### Task prompt
When transcribing the entries, keep each one exactly as it is.

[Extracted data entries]
>>

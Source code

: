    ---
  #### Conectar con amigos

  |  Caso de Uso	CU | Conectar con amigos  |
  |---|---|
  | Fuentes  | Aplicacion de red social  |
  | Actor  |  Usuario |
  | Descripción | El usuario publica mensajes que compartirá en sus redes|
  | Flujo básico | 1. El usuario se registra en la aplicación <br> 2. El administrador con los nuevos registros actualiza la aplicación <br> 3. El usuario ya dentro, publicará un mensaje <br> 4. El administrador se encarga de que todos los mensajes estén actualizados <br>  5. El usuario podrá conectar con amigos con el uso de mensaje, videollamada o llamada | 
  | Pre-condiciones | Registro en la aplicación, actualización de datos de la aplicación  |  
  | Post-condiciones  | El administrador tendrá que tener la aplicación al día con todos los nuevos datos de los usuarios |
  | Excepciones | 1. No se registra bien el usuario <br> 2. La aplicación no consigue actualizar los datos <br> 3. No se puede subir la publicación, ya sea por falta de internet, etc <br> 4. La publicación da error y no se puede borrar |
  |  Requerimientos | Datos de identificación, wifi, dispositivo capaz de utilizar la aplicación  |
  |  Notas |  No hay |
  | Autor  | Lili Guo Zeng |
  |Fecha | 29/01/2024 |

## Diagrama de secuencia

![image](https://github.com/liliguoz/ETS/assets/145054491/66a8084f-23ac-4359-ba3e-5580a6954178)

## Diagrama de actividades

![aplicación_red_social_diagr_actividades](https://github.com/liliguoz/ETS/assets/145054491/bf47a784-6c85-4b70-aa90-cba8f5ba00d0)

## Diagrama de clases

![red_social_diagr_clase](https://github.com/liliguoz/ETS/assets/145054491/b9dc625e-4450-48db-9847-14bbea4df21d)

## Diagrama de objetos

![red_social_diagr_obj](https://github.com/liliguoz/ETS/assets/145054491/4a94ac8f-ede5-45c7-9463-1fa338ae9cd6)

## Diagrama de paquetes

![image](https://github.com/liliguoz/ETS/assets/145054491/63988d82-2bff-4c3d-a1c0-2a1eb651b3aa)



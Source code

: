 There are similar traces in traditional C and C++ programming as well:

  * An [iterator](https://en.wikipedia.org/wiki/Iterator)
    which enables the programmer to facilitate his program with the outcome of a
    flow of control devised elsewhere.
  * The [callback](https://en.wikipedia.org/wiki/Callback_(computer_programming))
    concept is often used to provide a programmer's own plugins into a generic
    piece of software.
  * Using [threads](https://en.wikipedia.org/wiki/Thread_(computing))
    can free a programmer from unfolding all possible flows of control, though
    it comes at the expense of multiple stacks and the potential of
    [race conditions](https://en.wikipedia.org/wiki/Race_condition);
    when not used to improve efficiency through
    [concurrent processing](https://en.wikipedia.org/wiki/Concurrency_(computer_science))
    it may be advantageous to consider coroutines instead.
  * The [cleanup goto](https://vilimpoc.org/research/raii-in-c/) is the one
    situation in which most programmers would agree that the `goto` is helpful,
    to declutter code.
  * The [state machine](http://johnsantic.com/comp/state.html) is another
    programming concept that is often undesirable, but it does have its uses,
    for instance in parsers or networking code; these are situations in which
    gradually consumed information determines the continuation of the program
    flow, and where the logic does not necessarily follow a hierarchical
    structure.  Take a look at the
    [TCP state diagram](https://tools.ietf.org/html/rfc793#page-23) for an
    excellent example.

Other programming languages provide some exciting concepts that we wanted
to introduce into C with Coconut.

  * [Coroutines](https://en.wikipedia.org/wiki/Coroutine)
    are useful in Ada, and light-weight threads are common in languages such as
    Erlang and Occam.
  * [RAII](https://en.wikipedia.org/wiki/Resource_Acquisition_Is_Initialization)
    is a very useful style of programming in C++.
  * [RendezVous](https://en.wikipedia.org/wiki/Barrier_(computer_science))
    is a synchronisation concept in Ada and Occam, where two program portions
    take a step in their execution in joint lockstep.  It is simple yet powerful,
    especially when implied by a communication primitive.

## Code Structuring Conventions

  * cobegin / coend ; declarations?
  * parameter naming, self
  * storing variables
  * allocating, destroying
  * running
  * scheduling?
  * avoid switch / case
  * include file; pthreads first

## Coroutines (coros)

<<

### Result below
Source code

:    ---
  #### Conectar con amigos

  |  Caso de Uso	CU | Conectar con amigos  |
  |---|---|
  | Fuentes  | Aplicacion de red social  |
  | Actor  |  Usuario |
  | Descripción | El usuario publica mensajes que compartirá en sus redes|
  | Flujo básico | 1. El usuario se registra en la aplicación <br> 2. El administrador con los nuevos registros actualiza la aplicación <br> 3. El usuario ya dentro, publicará un mensaje <br> 4. El administrador se encarga de que todos los mensajes estén actualizados <br>  5. El usuario podrá conectar con amigos con el uso de mensaje, videollamada o llamada | 
  | Pre-condiciones | Registro en la aplicación, actualización de datos de la aplicación  |  
  | Post-condiciones  | El administrador tendrá que tener la aplicación al día con todos los nuevos datos de los usuarios |
  | Excepciones | 1. No se registra bien el usuario <br> 2. La aplicación no consigue actualizar los datos <br> 3. No se puede subir la publicación, ya sea por falta de internet, etc <br> 4. La publicación da error y no se puede borrar |
  |  Requerimientos | Datos de identificación, wifi, dispositivo capaz de utilizar la aplicación  |
  |  Notas |  No hay |
  | Autor  | Lili Guo Zeng |
  |Fecha | 29/01/2024 |

## Diagrama de secuencia

![image](https://github.com/liliguoz/ETS/assets/145054491/66a8084f-23ac-4359-ba3e-5580a6954178)

## Diagrama de actividades

![aplicación_red_social_diagr_actividades](https://github.com/liliguoz/ETS/assets/145054491/bf47a784-6c85-4b70-aa90-cba8f5ba00d0)

## Diagrama de clases

![red_social_diagr_clase](https://github.com/liliguoz/ETS/assets/145054491/b9dc625e-4450-48db-9847-14bbea4df21d)

## Diagrama de objetos

![red_social_diagr_obj](https://github.com/liliguoz/ETS/assets/145054491/4a94ac8f-ede5-45c7-9463-1fa338ae9cd6)

## Diagrama de paquetes

![image](https://github.com/liliguoz/ETS/assets/145054491/63988d82-2bff-4c3d-a1c0-2a1eb651b3aa)



Source code

: There are similar traces in traditional C and C++ programming as well:

  * An [iterator](https://en.wikipedia.org/wiki/Iterator)
    which enables the programmer to facilitate his program with the outcome of a
    flow of control devised elsewhere.
  * The [callback](https://en.wikipedia.org/wiki/Callback_(computer_programming))
    concept is often used to provide a programmer's own plugins into a generic
    piece of software.
  * Using [threads](https://en.wikipedia.org/wiki/Thread_(computing))
    can free a programmer from unfolding all possible flows of control, though
    it comes at the expense of multiple stacks and the potential of
    [race conditions](https://en.wikipedia.org/wiki/Race_condition);
    when not used to improve efficiency through
    [concurrent processing](https://en.wikipedia.org/wiki/Concurrency_(computer_science))
    it may be advantageous to consider coroutines instead.
  * The [cleanup goto](https://vilimpoc.org/research/raii-in-c/) is the one
    situation in which most programmers would agree that the `goto` is helpful,
    to declutter code.
  * The [state machine](http://johnsantic.com/comp/state.html) is another
    programming concept that is often undesirable, but it does have its uses,
    for instance in parsers or networking code; these are situations in which
    gradually consumed information determines the continuation of the program
    flow, and where the logic does not necessarily follow a hierarchical
    structure.  Take a look at the
    [TCP state diagram](https://tools.ietf.org/html/rfc793#page-23) for an
    excellent example.

Other programming languages provide some exciting concepts that we wanted
to introduce into C with Coconut.

  * [Coroutines](https://en.wikipedia.org/wiki/Coroutine)
    are useful in Ada, and light-weight threads are common in languages such as
    Erlang and Occam.
  * [RAII](https://en.wikipedia.org/wiki/Resource_Acquisition_Is_Initialization)
    is a very useful style of programming in C++.
  * [RendezVous](https://en.wikipedia.org/wiki/Barrier_(computer_science))
    is a synchronisation concept in Ada and Occam, where two program portions
    take a step in their execution in joint lockstep.  It is simple yet powerful,
    especially when implied by a communication primitive.

## Code Structuring Conventions

  * cobegin / coend ; declarations?
  * parameter naming, self
  * storing variables
  * allocating, destroying
  * running
  * scheduling?
  * avoid switch / case
  * include file; pthreads first

## Coroutines (coros)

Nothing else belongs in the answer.